*Required action*
For the records below, the count of lines that hold "tree" is required; give only that number.

(Dataset items)

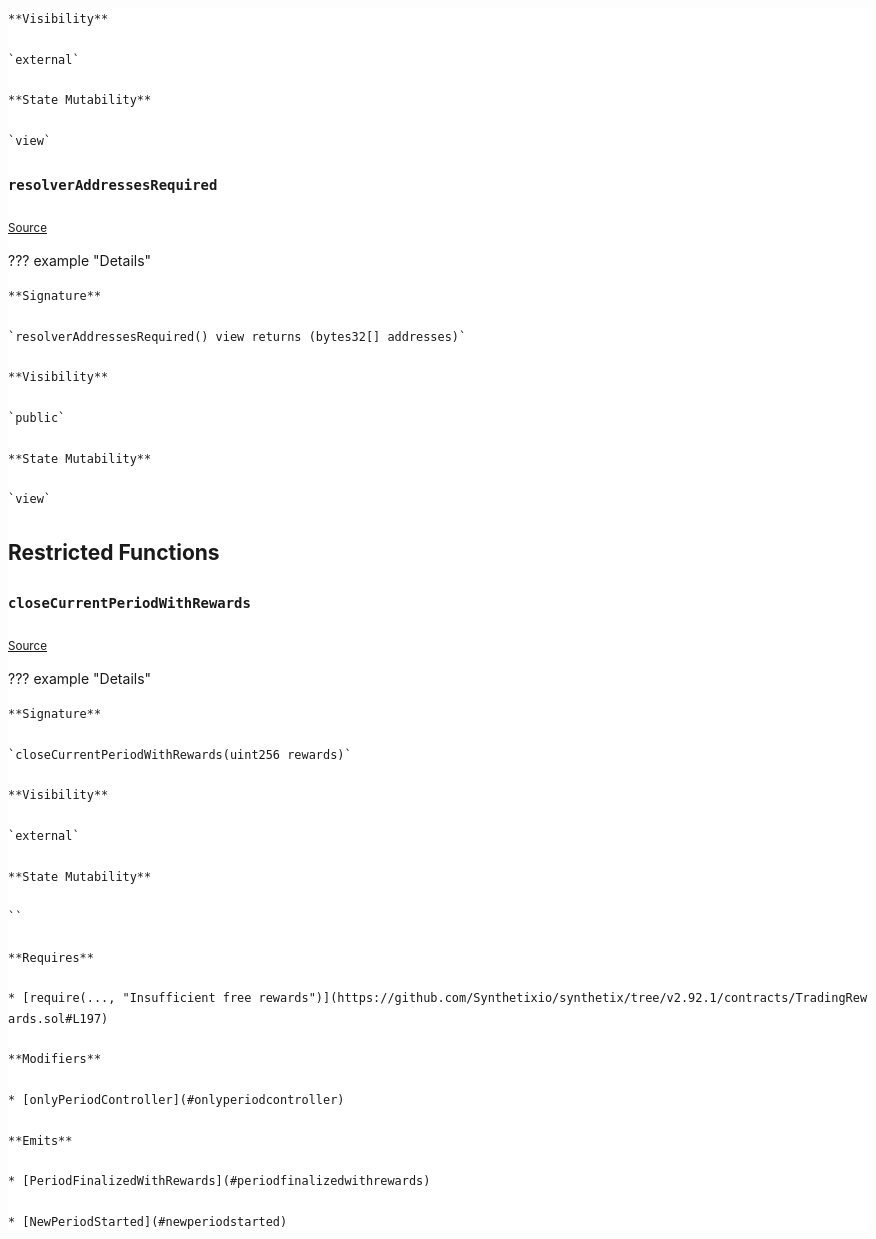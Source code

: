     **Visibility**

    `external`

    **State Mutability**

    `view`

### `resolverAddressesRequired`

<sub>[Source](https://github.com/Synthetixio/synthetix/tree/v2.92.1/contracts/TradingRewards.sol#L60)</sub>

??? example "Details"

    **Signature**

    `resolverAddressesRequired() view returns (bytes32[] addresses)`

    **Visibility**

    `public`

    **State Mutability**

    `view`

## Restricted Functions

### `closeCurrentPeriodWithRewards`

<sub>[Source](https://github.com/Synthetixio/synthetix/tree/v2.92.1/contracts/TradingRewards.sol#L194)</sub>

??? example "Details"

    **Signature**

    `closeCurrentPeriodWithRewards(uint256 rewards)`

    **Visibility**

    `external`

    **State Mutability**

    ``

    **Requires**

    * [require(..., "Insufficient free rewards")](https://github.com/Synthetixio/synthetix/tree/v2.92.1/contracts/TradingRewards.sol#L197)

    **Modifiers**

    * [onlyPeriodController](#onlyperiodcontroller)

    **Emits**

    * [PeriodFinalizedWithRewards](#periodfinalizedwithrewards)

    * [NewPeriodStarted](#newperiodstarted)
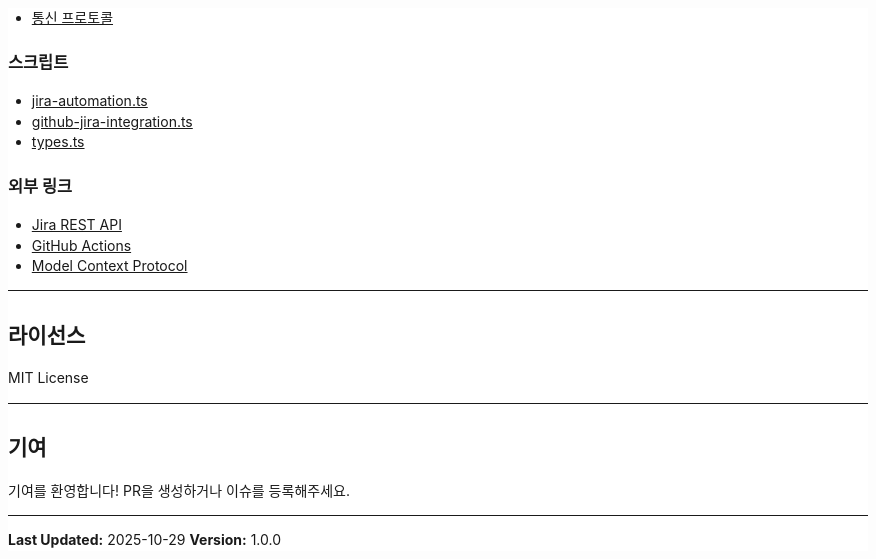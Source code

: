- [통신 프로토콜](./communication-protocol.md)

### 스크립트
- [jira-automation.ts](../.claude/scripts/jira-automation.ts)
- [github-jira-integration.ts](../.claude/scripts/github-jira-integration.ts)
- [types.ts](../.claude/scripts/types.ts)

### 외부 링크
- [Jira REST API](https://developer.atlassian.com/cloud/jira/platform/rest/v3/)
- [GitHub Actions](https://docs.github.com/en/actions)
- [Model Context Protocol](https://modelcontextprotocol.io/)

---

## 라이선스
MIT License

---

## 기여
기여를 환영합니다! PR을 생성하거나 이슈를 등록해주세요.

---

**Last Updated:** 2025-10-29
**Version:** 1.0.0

*Response*
3